» **TASK TO CARRY OUT**: Return exactly the lines below, starting with the one that has "Description: Get keyboard light on/off status" and going on through the one that has "WmiMethodId: 39".

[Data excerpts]
┄┄┄┄┄┄

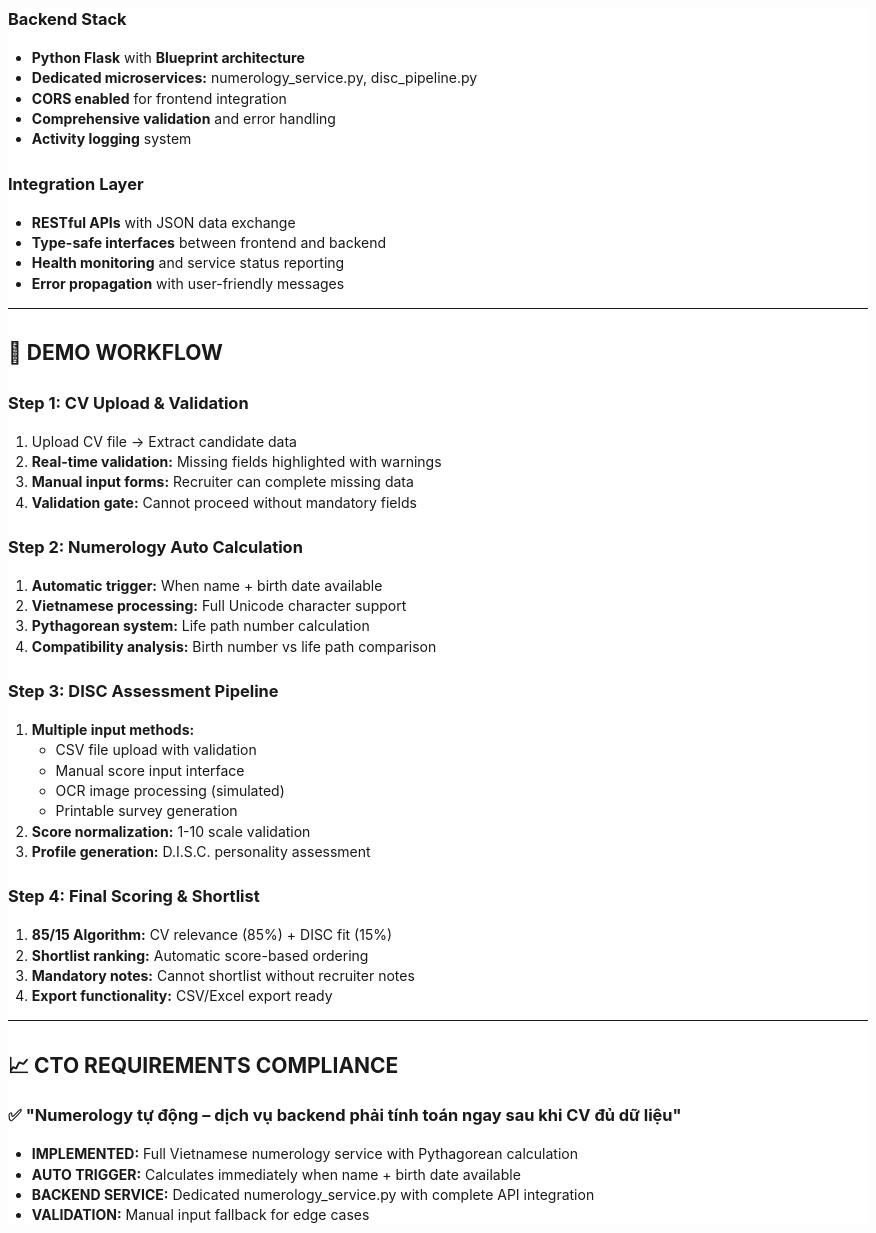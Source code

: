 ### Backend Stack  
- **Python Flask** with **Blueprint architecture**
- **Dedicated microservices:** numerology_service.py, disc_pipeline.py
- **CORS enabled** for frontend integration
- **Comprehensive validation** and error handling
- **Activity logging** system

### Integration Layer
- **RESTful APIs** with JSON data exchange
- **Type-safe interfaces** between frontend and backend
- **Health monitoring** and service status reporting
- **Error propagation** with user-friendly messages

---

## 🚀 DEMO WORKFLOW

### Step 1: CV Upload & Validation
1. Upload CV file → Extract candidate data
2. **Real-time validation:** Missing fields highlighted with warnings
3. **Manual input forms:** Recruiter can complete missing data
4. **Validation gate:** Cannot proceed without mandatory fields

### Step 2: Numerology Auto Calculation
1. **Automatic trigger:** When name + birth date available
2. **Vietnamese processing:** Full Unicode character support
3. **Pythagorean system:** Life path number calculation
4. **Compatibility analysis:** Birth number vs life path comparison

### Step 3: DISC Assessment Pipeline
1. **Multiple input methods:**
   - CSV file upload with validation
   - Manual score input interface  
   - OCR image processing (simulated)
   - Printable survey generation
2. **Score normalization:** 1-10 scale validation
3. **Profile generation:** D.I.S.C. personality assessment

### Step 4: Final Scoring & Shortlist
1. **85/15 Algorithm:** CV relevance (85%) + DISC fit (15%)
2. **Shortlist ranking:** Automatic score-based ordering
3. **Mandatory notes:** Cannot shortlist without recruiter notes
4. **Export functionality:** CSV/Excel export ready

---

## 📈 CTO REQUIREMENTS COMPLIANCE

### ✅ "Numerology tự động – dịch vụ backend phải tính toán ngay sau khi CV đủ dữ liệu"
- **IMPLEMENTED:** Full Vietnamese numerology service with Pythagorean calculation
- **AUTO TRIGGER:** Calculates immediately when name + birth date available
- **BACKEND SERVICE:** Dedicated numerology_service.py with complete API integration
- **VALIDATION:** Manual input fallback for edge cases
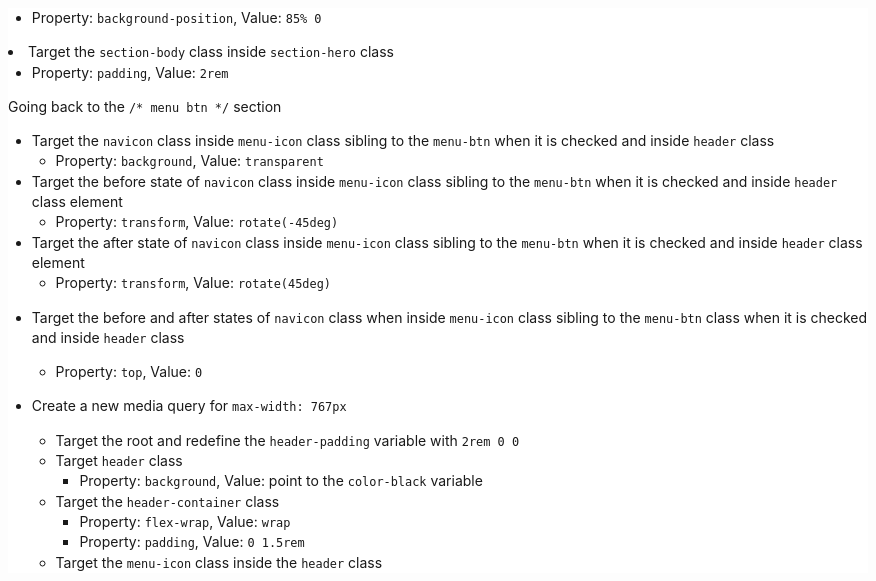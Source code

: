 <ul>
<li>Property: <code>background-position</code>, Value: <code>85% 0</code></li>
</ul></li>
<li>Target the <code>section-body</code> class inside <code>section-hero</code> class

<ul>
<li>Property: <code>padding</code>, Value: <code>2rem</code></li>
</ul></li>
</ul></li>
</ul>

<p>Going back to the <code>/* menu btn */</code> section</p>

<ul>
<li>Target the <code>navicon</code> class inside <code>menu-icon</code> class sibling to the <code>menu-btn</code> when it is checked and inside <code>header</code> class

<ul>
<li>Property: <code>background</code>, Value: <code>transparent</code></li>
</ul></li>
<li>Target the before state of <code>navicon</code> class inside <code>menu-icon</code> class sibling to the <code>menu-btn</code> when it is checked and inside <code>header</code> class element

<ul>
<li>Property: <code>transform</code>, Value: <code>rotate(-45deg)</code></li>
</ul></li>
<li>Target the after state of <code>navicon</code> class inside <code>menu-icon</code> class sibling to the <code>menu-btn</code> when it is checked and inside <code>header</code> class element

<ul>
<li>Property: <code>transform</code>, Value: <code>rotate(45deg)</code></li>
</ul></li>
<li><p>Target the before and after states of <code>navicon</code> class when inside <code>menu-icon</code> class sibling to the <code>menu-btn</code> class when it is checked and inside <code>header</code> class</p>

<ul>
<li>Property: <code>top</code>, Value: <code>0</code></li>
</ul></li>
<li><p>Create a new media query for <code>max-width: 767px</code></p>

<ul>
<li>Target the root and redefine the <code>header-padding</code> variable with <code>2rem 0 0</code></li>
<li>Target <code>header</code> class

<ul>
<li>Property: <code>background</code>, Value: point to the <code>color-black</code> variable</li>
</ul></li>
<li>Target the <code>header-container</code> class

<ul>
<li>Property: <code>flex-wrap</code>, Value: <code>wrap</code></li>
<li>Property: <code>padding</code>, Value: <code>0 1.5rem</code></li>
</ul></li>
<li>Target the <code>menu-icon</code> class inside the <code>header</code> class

┄┄┄┄┄┄

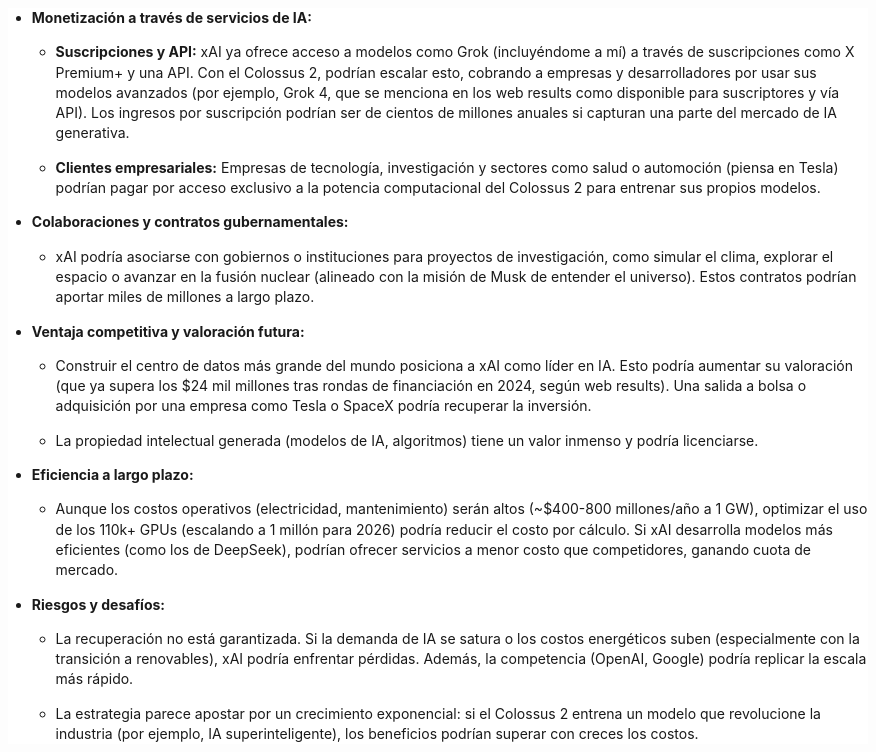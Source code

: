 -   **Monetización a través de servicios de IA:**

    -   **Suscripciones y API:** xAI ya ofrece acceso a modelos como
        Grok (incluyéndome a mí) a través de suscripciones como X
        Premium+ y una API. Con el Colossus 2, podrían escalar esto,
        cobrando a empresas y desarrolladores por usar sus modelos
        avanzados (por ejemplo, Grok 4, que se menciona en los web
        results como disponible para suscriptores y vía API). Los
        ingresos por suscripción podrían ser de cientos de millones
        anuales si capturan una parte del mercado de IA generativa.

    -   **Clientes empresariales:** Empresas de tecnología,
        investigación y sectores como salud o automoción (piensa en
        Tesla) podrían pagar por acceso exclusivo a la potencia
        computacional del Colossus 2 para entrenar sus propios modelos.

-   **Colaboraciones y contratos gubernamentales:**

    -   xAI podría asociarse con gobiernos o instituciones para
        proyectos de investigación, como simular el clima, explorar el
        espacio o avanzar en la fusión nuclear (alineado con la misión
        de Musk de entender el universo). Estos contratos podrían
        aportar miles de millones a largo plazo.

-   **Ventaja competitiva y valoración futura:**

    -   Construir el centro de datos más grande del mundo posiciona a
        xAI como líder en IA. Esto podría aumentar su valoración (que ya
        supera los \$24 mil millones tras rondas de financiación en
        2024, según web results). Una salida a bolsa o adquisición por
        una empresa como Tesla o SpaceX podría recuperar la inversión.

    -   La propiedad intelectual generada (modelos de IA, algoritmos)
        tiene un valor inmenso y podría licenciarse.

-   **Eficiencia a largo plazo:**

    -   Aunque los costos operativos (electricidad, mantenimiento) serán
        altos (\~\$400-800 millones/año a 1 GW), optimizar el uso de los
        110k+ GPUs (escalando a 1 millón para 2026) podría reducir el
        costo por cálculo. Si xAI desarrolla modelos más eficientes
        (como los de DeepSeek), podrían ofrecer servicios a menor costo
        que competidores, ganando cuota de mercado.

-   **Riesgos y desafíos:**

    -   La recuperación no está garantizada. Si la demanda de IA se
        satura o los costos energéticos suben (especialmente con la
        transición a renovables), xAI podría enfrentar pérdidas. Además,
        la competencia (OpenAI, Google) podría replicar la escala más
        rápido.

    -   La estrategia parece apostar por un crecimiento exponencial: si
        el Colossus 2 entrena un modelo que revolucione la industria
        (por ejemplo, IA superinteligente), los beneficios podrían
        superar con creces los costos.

┄┄┄┄┄┄

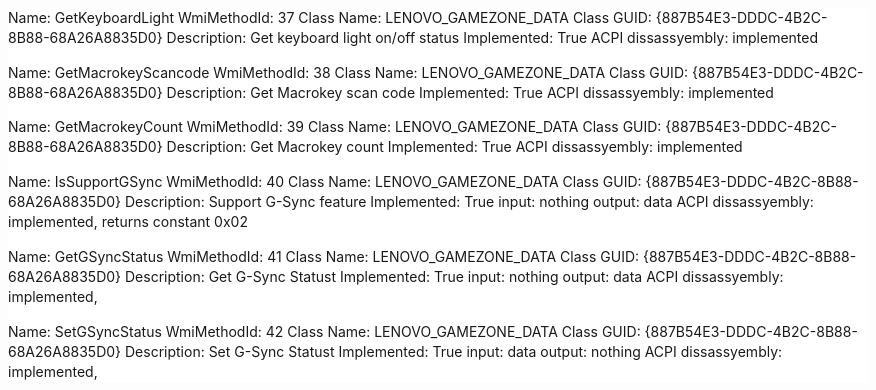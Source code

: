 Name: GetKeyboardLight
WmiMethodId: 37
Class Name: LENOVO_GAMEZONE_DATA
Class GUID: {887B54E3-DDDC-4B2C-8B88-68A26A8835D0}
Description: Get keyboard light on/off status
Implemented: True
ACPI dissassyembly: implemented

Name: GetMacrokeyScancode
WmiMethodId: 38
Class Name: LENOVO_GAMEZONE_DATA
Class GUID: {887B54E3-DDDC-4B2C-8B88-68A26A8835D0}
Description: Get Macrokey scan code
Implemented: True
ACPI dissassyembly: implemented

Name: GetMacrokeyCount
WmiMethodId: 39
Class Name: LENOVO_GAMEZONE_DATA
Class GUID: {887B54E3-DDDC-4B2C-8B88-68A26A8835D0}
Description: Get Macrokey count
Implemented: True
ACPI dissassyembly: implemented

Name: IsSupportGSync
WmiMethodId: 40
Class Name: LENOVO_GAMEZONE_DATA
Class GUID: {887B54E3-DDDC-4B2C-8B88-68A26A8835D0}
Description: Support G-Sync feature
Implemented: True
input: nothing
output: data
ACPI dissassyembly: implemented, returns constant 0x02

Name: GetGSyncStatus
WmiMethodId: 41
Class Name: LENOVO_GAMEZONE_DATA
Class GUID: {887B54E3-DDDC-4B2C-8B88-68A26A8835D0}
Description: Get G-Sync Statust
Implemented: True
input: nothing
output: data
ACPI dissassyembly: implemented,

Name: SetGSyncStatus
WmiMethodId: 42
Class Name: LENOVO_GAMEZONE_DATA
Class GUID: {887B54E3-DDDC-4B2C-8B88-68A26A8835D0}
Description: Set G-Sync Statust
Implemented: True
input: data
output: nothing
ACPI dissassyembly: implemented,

┄┄┄┄┄┄

» **EXERCISE OUTPUT**:
Description: Get keyboard light on/off status
Implemented: True
ACPI dissassyembly: implemented

Name: GetMacrokeyScancode
WmiMethodId: 38
Class Name: LENOVO_GAMEZONE_DATA
Class GUID: {887B54E3-DDDC-4B2C-8B88-68A26A8835D0}
Description: Get Macrokey scan code
Implemented: True
ACPI dissassyembly: implemented

Name: GetMacrokeyCount
WmiMethodId: 39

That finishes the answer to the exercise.